Semula gerakan aksi 22 Mei memiliki nilai strategis, paling tidak untuk membangun kembali pemahaman publik agar kubu Prabowo tidak kehilangan muka atas kemungkinan besar kalah dalam Pilpres 2019 ini. Namun, dengan keputusan Bawaslu hari ini, yang menolak gugatan BPN itu, menihilkan nilai perjuangan akan dilakukan mulai hari ini sampai hari rabu dan hari-hari selanjutnya.
Profesor Yusril Ihaza Mahendra (tempo.co) dalam pemberitaan sejak kemarin menegaskan bahwa siapa saja yang menuduh Pemilu itu curang, maka dia harus membuktikannya secara hukum.
Pakar hukum tata negara Yusril Ihza Mahendra, mengatakan tuduhan kecurangan dalam Pemilu 2019 wajib dibuktikan secara fair, jujur, dan adil melalui sebuah proses hukum. "Pihak yang dibebani untuk membuktikan kecurangan adalah pihak yang menganggap atau menuduh adanya kecurangan itu. Siapa yang menuduh wajib membuktikan. Itu dalil umum dalam hukum acara," kata Yusril dalam siaran tertulisnya, Ahad, 19 Mei 2019.
Mungkinkah ada kemungkinan agenda lain yang hendak diperjuangkan? Segalanya mungkin saja, misalnya membuat KPU tidak legitimate dalam menghasilkan Capres dan Caleg yang akan memimpin bangsa ini 5 tahun ke depan. Ini pun agak sulit bagi tim Prabowo melakukan itu.

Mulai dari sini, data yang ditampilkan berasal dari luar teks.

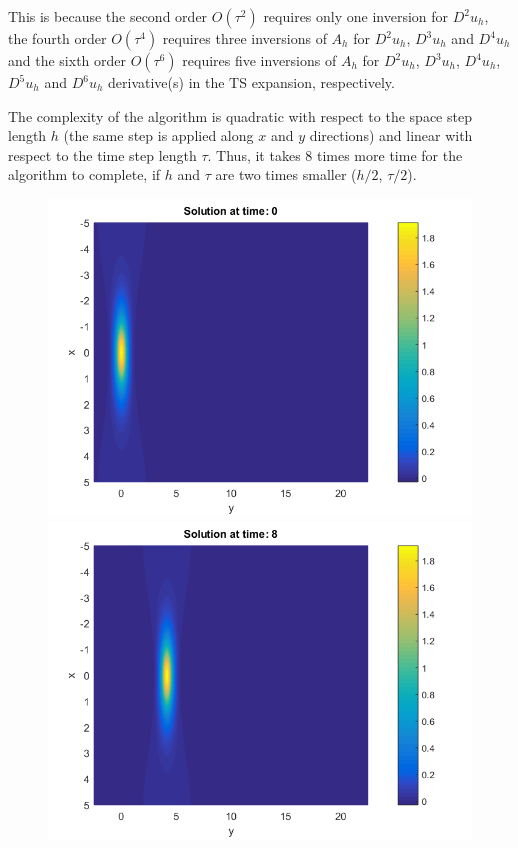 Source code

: \documentclass[11pt,a4paper,twoside]{article}
\begin{document}
This is because the second order $O(\tau^2)$ requires only one inversion for $D^2 u_h$, the fourth order $O(\tau^4)$ requires three inversions of $A_h$ for $D^2 u_h$, $D^3 u_h$ and $D^4 u_h$ and the sixth order $O(\tau^6)$ requires five inversions of $A_h$ for $D^2 u_h$, $D^3 u_h$, $D^4 u_h$, $D^5 u_h$ and $D^6 u_h$ derivative(s) in the TS expansion, respectively.

The complexity of the algorithm is quadratic with respect to the space step length $h$ (the same step is applied along $x$ and $y$ directions) and linear with respect to the time step length $\tau$. Thus, it takes 8 times more time for the algorithm to complete, if $h$ and $\tau$ are two times smaller ($h/2$, $\tau/2$).
\begin{figure}[!htbp]
	\centering
	\begin{minipage}[b]{0.31\linewidth}
		\includegraphics[width=\linewidth]{Pictures/Solution_bt3_t=0.png}
	\end{minipage}	
	\begin{minipage}[b]{0.31\linewidth}
		\includegraphics[width=\linewidth]{Pictures/Solution_bt3_t=8.png}

\end{minipage}
\end{figure}
\end{document}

Publik berharap, bahwa hasil kerja KPU akan menjadi klimaks pesta demokrasi yang sungguh sangat melelahkan dan menyita energi masyarakat dan bangsa ini yang sangat tidak produktif karena menghadirkan ketegangan, kekuatiran dan ketakutan dalam menjalankan kegiatan sehari-hari.